Exercise details: Tally the lines in these records that hold the string "killed", and reply with the number alone.

Saved entries:
_ _ _ _ _

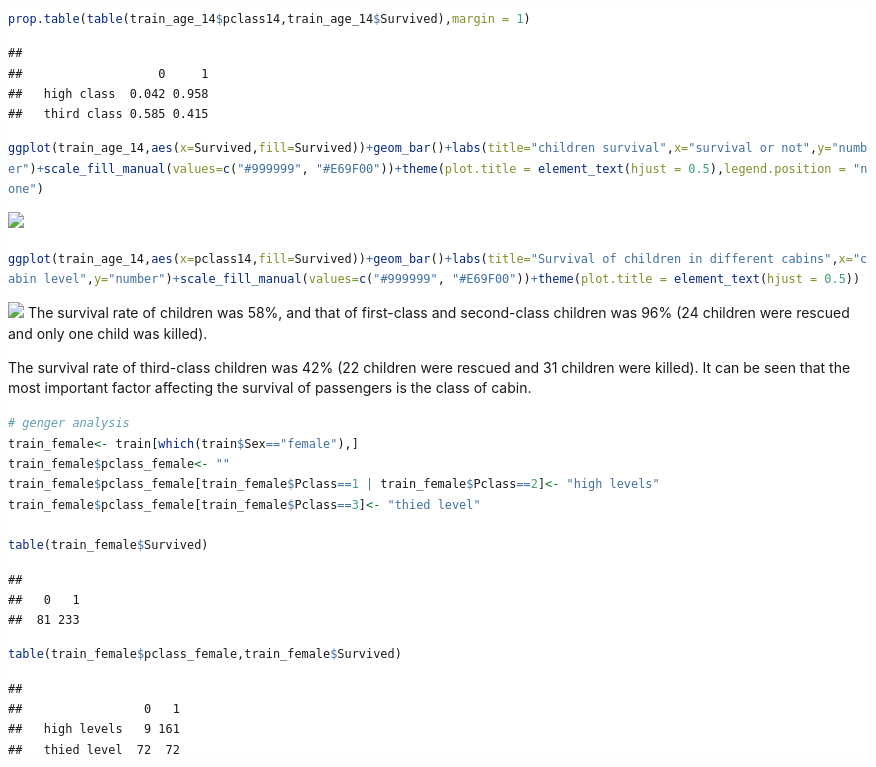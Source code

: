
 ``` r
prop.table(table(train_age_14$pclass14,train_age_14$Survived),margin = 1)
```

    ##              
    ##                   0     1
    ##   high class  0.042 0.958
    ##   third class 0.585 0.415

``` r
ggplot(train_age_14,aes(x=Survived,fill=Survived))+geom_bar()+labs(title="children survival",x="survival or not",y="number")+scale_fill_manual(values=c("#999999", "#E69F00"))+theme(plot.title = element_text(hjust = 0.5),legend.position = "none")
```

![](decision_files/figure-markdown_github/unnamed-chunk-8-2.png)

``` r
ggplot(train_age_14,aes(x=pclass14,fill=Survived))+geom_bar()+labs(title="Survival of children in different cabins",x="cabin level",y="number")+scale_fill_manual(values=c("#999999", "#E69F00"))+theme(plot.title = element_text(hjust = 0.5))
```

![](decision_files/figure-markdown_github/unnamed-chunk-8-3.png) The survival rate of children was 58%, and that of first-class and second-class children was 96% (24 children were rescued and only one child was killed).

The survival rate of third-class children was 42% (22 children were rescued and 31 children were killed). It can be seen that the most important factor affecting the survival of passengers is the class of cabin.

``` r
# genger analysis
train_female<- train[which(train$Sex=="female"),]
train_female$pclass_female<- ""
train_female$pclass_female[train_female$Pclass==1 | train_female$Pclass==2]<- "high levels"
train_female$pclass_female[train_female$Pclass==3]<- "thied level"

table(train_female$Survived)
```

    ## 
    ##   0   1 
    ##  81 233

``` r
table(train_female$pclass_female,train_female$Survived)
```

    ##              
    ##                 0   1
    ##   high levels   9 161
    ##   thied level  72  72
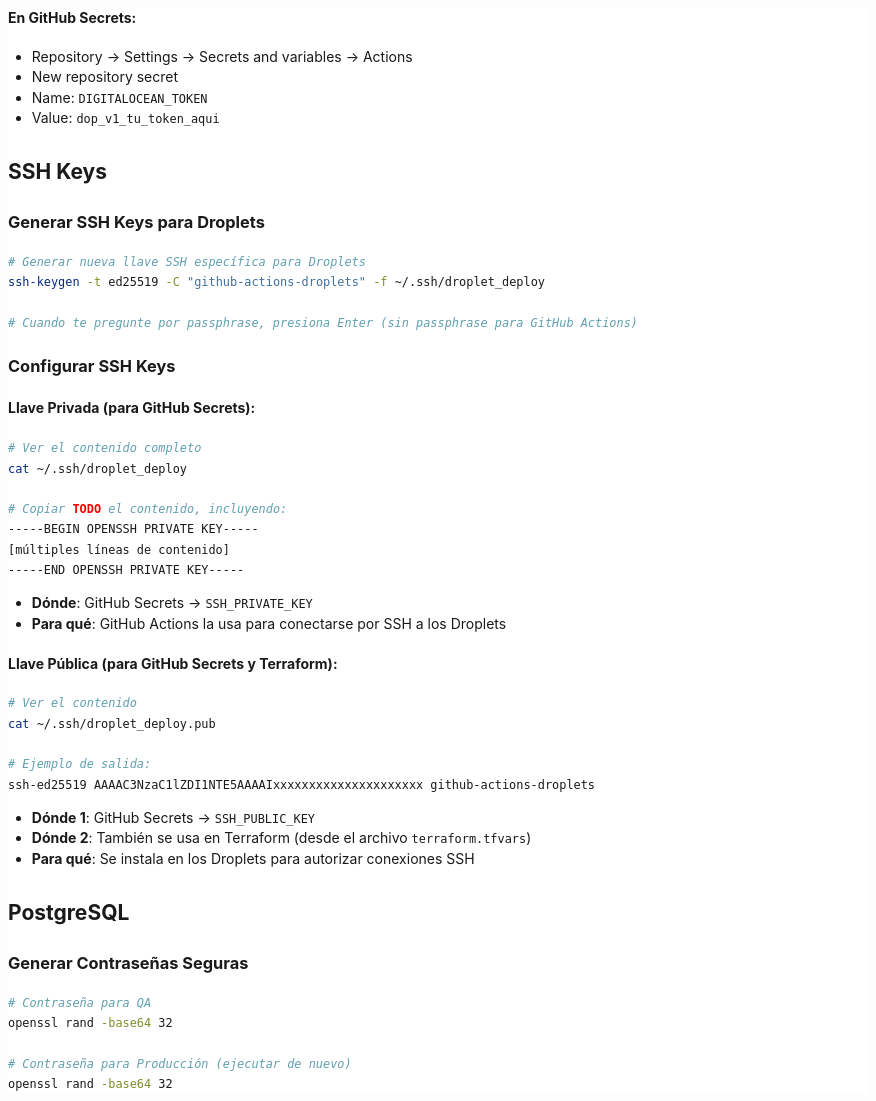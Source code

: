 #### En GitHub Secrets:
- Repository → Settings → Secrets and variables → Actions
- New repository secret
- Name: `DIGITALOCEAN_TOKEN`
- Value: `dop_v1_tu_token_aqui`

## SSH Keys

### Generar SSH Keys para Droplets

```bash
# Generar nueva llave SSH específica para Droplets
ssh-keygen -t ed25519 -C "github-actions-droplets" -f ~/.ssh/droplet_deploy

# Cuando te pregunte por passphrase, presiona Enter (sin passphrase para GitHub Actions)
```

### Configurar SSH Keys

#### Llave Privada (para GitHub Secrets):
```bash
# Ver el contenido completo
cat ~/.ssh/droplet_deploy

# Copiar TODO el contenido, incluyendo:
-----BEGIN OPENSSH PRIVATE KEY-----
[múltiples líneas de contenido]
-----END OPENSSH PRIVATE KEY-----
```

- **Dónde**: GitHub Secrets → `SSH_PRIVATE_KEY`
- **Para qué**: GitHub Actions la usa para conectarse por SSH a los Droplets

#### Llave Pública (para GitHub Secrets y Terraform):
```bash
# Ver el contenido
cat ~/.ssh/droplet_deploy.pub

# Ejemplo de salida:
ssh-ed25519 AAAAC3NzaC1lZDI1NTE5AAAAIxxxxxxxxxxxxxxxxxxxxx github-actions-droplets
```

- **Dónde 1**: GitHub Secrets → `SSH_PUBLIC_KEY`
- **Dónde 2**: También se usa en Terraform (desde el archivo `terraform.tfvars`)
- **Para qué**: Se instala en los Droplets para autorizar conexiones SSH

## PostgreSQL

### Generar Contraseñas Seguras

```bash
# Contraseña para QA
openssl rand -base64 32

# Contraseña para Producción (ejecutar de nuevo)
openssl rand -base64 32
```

_ _ _ _ _

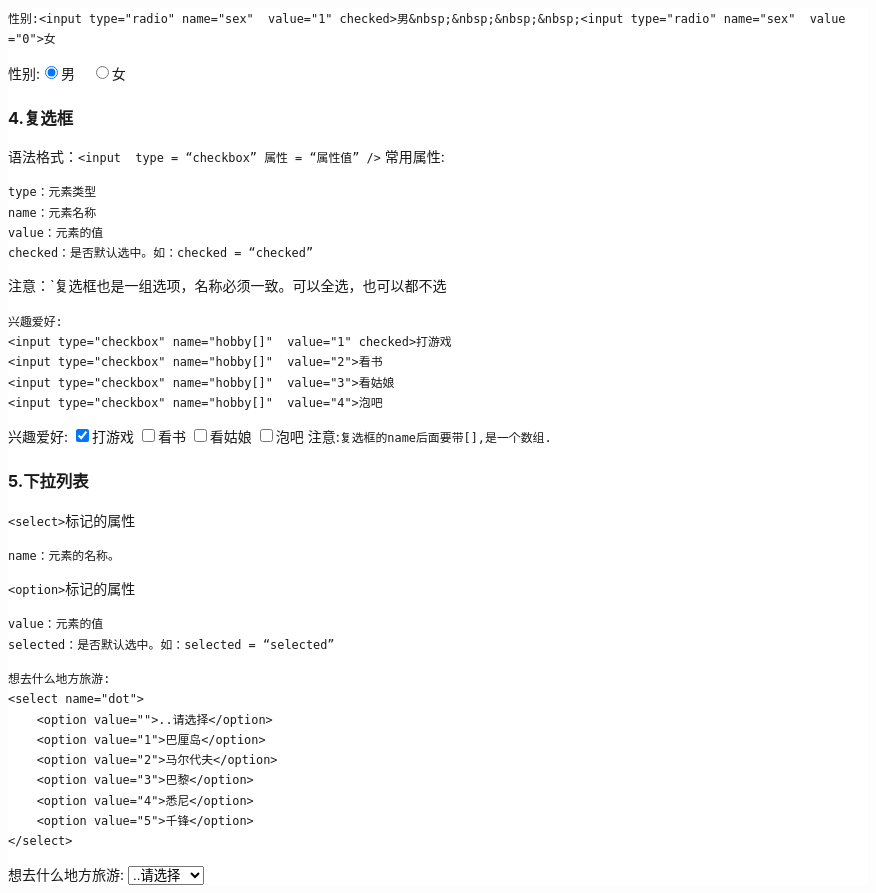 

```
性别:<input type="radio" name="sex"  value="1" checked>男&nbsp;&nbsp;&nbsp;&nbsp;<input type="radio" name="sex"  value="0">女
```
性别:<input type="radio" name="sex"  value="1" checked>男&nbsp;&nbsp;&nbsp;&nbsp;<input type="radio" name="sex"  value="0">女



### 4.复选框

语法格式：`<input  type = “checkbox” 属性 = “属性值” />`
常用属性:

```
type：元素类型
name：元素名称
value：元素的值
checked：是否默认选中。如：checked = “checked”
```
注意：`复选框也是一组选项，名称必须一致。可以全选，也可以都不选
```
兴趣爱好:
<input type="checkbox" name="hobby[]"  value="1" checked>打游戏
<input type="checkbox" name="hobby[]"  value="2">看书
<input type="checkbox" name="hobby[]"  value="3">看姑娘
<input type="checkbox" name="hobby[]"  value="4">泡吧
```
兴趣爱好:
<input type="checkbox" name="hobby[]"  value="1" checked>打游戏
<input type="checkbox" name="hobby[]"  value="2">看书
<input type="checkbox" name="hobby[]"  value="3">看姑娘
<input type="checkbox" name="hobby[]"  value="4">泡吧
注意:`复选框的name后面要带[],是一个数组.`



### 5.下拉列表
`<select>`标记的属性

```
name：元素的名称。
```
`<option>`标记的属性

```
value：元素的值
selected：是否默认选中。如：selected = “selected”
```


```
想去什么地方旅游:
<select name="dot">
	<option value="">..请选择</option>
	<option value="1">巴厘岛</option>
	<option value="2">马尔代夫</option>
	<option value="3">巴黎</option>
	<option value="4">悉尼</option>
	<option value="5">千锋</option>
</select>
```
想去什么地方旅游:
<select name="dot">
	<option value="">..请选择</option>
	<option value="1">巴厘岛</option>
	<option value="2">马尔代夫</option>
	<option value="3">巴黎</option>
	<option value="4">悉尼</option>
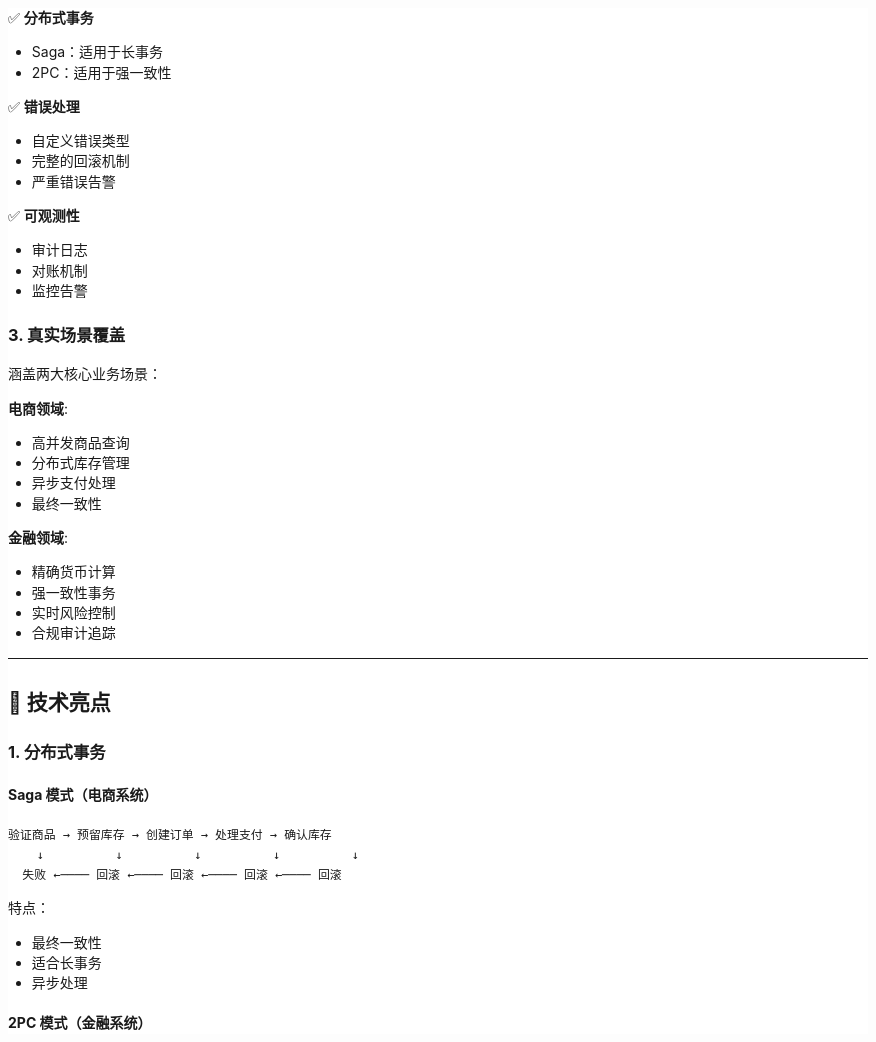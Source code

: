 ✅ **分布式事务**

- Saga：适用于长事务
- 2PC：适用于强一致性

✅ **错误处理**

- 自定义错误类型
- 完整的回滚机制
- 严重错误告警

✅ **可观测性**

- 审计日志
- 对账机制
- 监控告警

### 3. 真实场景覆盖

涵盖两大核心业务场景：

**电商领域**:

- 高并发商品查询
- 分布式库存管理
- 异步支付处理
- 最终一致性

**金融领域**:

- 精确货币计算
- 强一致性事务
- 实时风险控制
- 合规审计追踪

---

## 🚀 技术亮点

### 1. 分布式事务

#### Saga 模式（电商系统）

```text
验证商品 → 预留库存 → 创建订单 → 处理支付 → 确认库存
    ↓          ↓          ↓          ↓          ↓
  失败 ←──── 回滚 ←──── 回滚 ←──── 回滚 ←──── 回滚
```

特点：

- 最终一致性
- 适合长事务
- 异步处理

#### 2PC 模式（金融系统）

_ _ _ _ _

Output of the exercise: 2